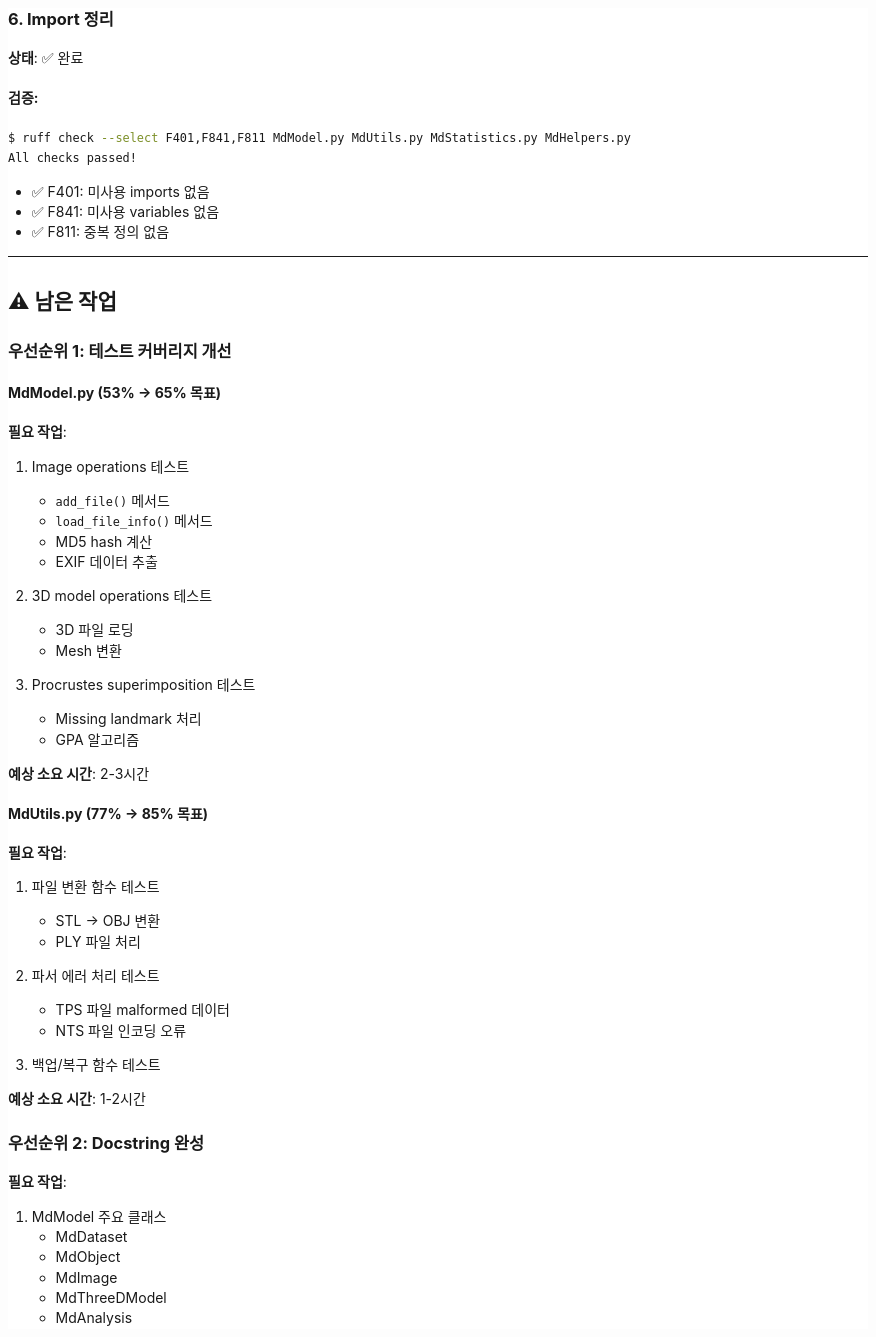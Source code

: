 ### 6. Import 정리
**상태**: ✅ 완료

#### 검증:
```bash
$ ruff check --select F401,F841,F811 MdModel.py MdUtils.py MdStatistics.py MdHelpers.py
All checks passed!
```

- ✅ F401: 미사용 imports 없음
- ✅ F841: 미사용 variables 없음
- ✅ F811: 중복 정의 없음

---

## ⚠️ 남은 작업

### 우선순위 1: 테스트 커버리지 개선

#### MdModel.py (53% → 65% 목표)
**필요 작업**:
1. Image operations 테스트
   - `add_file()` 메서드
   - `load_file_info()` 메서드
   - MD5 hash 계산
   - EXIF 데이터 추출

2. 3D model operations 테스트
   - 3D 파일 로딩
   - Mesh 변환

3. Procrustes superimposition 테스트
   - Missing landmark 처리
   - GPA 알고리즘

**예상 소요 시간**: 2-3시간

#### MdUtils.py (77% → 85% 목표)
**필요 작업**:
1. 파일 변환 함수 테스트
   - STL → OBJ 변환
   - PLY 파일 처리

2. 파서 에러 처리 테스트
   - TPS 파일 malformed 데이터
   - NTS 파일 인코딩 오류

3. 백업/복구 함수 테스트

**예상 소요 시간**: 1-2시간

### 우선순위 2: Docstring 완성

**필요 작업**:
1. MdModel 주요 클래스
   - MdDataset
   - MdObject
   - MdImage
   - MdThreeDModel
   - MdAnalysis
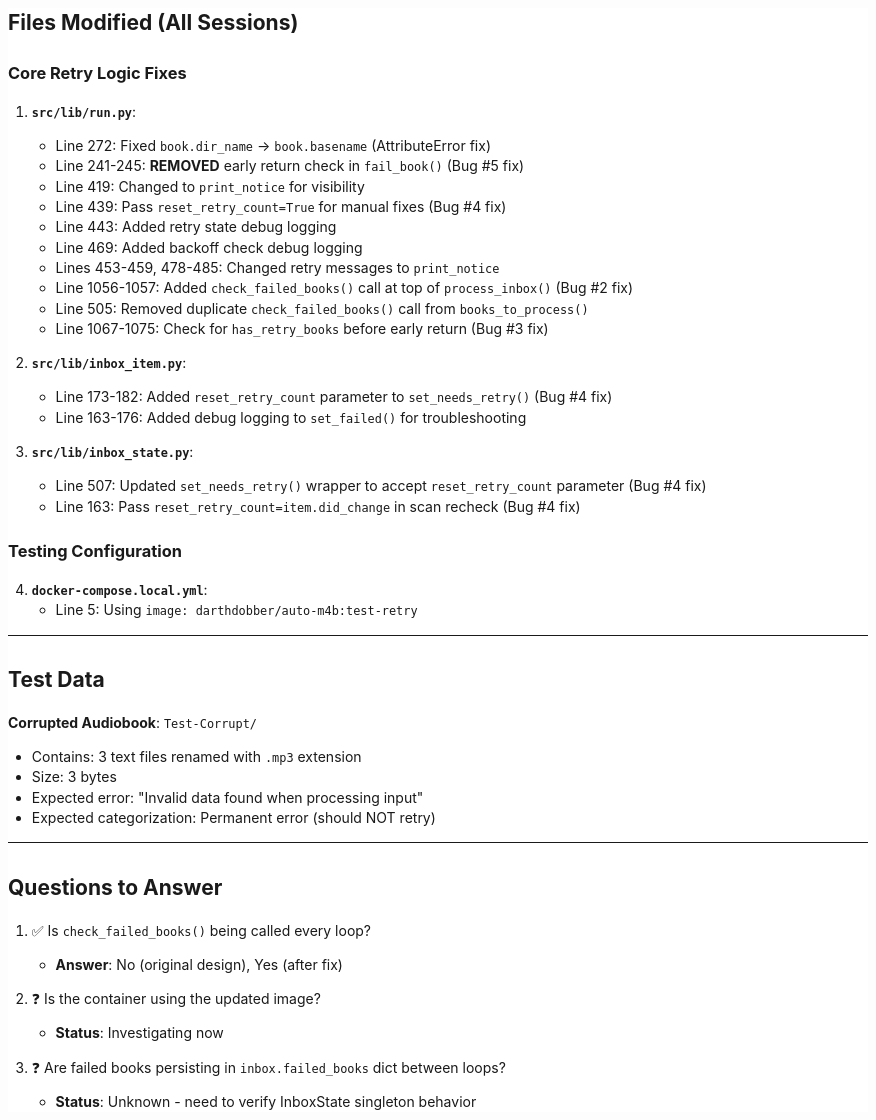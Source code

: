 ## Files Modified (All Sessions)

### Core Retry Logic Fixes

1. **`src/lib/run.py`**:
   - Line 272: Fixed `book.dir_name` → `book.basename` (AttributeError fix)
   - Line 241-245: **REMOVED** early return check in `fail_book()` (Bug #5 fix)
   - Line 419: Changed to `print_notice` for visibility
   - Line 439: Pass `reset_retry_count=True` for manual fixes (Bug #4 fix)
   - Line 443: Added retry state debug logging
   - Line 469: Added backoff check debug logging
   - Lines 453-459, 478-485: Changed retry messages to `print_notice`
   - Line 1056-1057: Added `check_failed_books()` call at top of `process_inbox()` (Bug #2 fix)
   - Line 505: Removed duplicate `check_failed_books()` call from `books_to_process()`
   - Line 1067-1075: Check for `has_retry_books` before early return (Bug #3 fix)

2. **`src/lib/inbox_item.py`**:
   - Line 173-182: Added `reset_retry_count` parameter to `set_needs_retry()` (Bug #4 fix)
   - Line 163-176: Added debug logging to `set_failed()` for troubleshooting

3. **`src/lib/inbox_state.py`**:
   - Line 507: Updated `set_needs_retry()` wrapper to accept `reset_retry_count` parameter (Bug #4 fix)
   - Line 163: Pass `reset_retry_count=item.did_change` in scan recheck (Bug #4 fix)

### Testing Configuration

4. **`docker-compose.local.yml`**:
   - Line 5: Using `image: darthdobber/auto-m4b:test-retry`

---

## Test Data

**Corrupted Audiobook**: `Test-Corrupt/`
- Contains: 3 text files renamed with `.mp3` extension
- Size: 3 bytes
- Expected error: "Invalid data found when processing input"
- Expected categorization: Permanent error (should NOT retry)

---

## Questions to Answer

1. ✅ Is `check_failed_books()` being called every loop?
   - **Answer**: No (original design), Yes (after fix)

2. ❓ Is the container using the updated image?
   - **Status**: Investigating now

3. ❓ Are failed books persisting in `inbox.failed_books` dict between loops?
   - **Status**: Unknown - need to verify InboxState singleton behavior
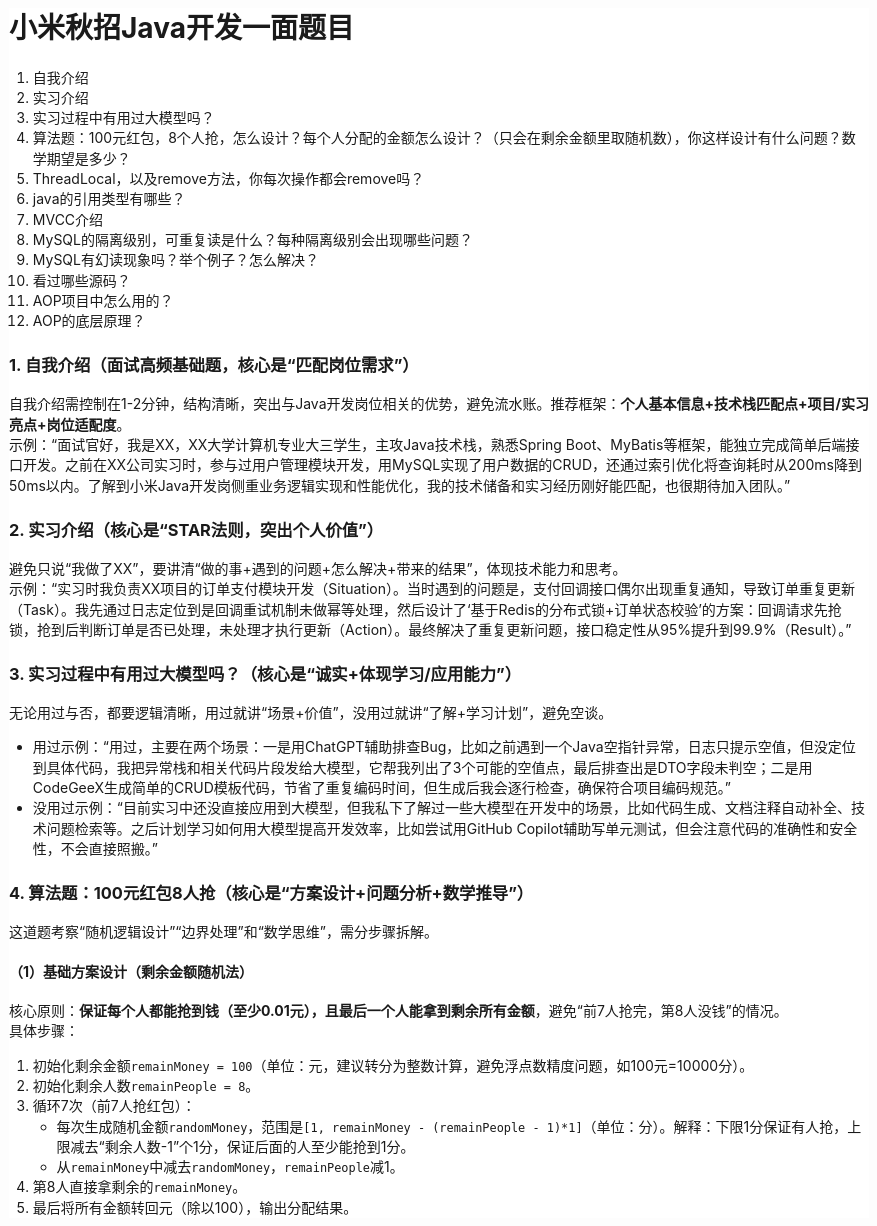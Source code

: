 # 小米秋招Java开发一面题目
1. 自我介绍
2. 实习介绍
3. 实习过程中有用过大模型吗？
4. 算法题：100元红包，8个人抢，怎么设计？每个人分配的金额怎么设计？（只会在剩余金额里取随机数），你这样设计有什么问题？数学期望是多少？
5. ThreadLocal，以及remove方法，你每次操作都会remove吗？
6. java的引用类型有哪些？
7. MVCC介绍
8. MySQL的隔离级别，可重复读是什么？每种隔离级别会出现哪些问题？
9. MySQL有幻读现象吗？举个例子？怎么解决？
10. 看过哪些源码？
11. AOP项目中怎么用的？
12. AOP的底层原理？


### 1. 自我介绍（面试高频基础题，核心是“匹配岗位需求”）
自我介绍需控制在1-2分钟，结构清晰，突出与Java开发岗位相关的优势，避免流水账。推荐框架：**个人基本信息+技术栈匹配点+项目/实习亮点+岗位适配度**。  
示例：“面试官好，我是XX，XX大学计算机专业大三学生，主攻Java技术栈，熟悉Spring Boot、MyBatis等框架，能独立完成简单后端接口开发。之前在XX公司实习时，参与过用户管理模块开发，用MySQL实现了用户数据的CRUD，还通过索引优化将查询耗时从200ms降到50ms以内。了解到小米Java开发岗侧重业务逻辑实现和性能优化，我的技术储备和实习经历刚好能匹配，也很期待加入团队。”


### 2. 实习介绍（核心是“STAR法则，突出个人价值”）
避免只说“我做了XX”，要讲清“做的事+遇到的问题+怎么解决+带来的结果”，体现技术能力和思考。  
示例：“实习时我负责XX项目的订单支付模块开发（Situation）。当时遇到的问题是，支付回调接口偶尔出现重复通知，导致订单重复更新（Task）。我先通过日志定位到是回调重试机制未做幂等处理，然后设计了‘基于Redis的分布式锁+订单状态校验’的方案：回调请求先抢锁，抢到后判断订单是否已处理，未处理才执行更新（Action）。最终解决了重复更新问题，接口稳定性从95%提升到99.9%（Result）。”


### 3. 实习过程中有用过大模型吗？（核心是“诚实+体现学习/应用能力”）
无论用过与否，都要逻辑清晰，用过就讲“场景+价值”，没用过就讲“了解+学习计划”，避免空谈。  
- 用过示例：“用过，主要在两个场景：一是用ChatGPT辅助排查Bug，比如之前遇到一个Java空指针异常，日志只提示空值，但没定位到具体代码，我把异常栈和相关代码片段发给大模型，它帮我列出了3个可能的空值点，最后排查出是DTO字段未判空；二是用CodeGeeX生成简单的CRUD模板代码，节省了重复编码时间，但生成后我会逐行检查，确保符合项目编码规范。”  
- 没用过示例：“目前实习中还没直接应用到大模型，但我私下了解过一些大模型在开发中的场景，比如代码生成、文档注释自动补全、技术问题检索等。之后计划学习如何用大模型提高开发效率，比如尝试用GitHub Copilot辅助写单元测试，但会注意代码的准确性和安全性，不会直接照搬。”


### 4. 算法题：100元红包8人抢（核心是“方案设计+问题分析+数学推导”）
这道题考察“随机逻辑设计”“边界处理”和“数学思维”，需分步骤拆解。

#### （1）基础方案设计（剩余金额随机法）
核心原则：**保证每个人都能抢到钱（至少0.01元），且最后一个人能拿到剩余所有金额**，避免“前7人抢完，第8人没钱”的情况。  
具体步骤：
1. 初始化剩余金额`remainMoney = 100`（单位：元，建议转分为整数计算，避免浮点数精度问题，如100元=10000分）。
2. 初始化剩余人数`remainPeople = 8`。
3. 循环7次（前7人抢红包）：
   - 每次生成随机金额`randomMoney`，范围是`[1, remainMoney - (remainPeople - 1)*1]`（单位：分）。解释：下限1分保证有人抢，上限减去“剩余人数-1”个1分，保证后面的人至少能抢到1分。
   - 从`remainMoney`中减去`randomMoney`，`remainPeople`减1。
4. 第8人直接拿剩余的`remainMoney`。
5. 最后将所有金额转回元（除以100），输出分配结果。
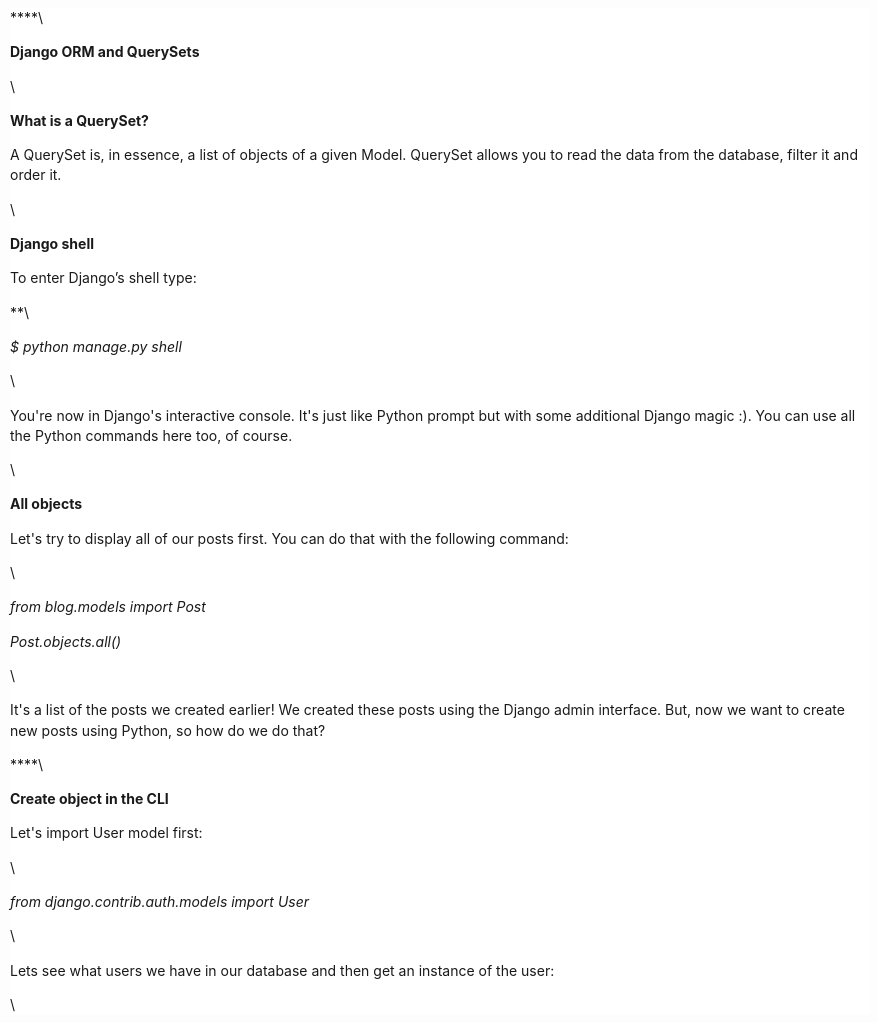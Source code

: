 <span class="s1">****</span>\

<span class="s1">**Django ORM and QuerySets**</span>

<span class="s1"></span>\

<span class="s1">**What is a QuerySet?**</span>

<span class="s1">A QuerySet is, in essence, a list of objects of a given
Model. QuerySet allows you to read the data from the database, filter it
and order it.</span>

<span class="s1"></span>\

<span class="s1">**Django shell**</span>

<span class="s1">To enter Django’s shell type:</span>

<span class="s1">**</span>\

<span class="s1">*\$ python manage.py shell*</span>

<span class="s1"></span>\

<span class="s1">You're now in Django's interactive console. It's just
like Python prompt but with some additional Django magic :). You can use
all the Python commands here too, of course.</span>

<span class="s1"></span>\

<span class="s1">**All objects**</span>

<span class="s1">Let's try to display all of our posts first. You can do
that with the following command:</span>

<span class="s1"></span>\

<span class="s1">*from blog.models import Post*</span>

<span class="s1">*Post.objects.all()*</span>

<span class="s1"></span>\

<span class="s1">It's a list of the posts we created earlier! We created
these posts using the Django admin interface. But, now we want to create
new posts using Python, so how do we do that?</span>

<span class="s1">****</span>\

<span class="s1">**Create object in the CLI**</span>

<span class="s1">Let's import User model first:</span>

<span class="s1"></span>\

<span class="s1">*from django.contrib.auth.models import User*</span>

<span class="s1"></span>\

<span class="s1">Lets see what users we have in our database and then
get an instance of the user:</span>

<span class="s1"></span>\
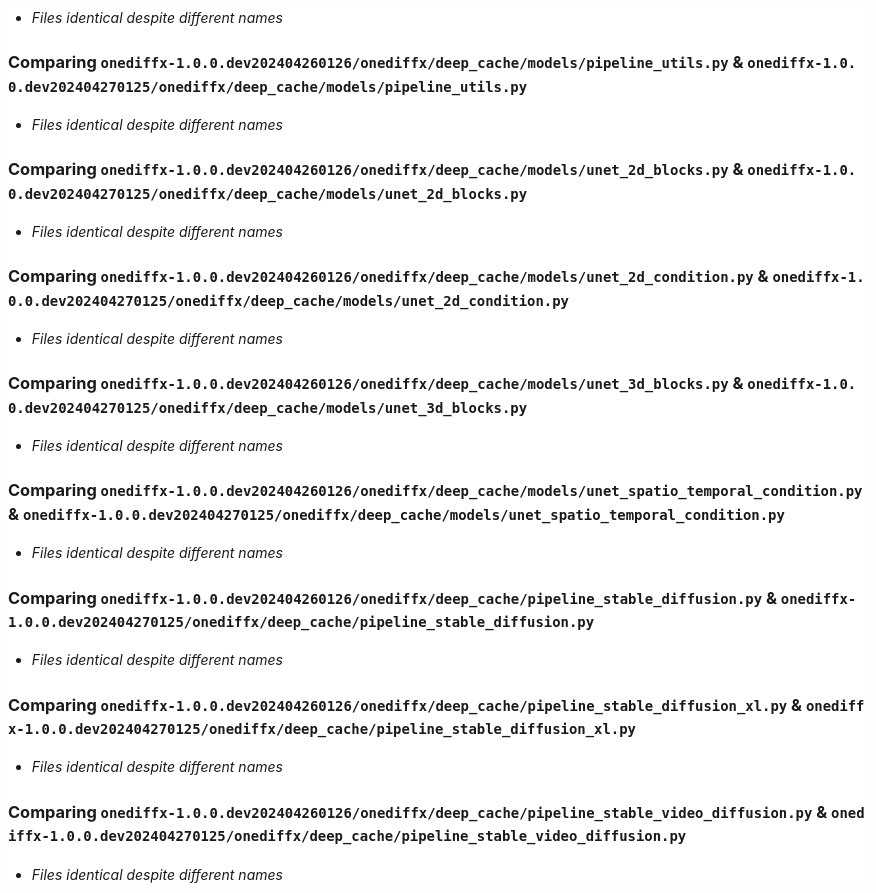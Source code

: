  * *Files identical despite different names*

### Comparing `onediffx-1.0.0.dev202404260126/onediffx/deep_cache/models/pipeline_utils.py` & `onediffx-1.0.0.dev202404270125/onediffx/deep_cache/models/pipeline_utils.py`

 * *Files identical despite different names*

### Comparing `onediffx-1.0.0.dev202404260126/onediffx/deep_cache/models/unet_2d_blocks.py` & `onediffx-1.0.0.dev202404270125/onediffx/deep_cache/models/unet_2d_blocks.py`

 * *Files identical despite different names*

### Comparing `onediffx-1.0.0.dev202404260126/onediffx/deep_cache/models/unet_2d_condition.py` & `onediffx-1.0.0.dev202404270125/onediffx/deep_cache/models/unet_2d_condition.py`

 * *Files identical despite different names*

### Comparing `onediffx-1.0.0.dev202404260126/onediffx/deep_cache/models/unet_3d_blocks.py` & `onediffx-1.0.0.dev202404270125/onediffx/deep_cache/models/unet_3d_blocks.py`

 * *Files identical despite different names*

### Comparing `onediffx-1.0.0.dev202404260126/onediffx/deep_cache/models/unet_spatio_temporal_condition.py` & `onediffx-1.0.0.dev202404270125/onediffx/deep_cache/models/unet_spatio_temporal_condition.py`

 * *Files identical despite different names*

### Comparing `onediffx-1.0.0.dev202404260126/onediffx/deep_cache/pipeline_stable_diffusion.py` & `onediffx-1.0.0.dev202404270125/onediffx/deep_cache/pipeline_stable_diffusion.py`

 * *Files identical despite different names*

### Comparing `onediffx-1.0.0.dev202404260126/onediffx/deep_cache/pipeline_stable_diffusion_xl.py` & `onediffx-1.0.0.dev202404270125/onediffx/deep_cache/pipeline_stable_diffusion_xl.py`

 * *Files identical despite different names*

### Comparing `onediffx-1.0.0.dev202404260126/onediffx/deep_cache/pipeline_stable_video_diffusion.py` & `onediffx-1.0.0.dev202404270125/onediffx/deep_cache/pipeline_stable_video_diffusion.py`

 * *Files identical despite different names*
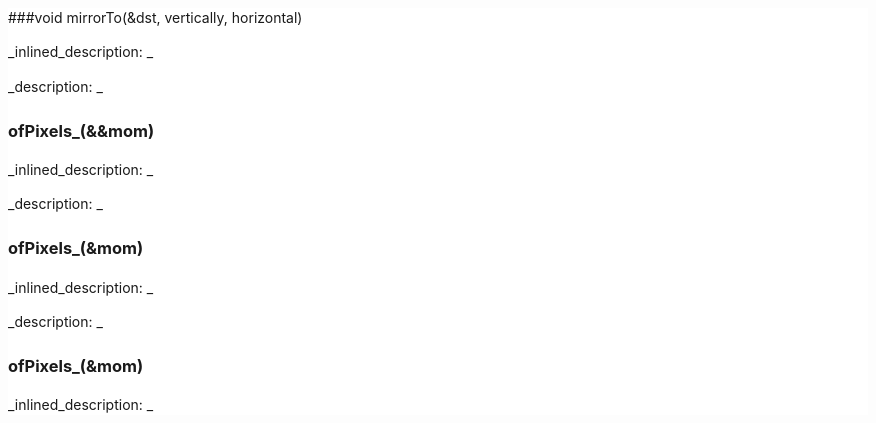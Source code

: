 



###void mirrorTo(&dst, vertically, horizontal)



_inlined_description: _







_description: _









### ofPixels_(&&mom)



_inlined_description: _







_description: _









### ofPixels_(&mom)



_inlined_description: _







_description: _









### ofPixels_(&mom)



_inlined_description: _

Task goal
Within the listing above, print exactly the stretch beginning at the line that contains "- MdDataset" and finishing at the line that contains "5. ThreadLocal", ends kept, pictures left out, and nothing more.

Solution to this task
   - MdDataset
   - MdObject
   - MdImage
   - MdThreeDModel
   - MdAnalysis
Source code

: ## Files Modified (All Sessions)

### Core Retry Logic Fixes

1. **`src/lib/run.py`**:
   - Line 272: Fixed `book.dir_name` → `book.basename` (AttributeError fix)
   - Line 241-245: **REMOVED** early return check in `fail_book()` (Bug #5 fix)
   - Line 419: Changed to `print_notice` for visibility
   - Line 439: Pass `reset_retry_count=True` for manual fixes (Bug #4 fix)
   - Line 443: Added retry state debug logging
   - Line 469: Added backoff check debug logging
   - Lines 453-459, 478-485: Changed retry messages to `print_notice`
   - Line 1056-1057: Added `check_failed_books()` call at top of `process_inbox()` (Bug #2 fix)
   - Line 505: Removed duplicate `check_failed_books()` call from `books_to_process()`
   - Line 1067-1075: Check for `has_retry_books` before early return (Bug #3 fix)

2. **`src/lib/inbox_item.py`**:
   - Line 173-182: Added `reset_retry_count` parameter to `set_needs_retry()` (Bug #4 fix)
   - Line 163-176: Added debug logging to `set_failed()` for troubleshooting

3. **`src/lib/inbox_state.py`**:
   - Line 507: Updated `set_needs_retry()` wrapper to accept `reset_retry_count` parameter (Bug #4 fix)
   - Line 163: Pass `reset_retry_count=item.did_change` in scan recheck (Bug #4 fix)

### Testing Configuration

4. **`docker-compose.local.yml`**:
   - Line 5: Using `image: darthdobber/auto-m4b:test-retry`

---

## Test Data

**Corrupted Audiobook**: `Test-Corrupt/`
- Contains: 3 text files renamed with `.mp3` extension
- Size: 3 bytes
- Expected error: "Invalid data found when processing input"
- Expected categorization: Permanent error (should NOT retry)

---

## Questions to Answer

1. ✅ Is `check_failed_books()` being called every loop?
   - **Answer**: No (original design), Yes (after fix)

2. ❓ Is the container using the updated image?
   - **Status**: Investigating now

3. ❓ Are failed books persisting in `inbox.failed_books` dict between loops?
   - **Status**: Unknown - need to verify InboxState singleton behavior
Source code

: # 小米秋招Java开发一面题目
1. 自我介绍
2. 实习介绍
3. 实习过程中有用过大模型吗？
4. 算法题：100元红包，8个人抢，怎么设计？每个人分配的金额怎么设计？（只会在剩余金额里取随机数），你这样设计有什么问题？数学期望是多少？
5. ThreadLocal，以及remove方法，你每次操作都会remove吗？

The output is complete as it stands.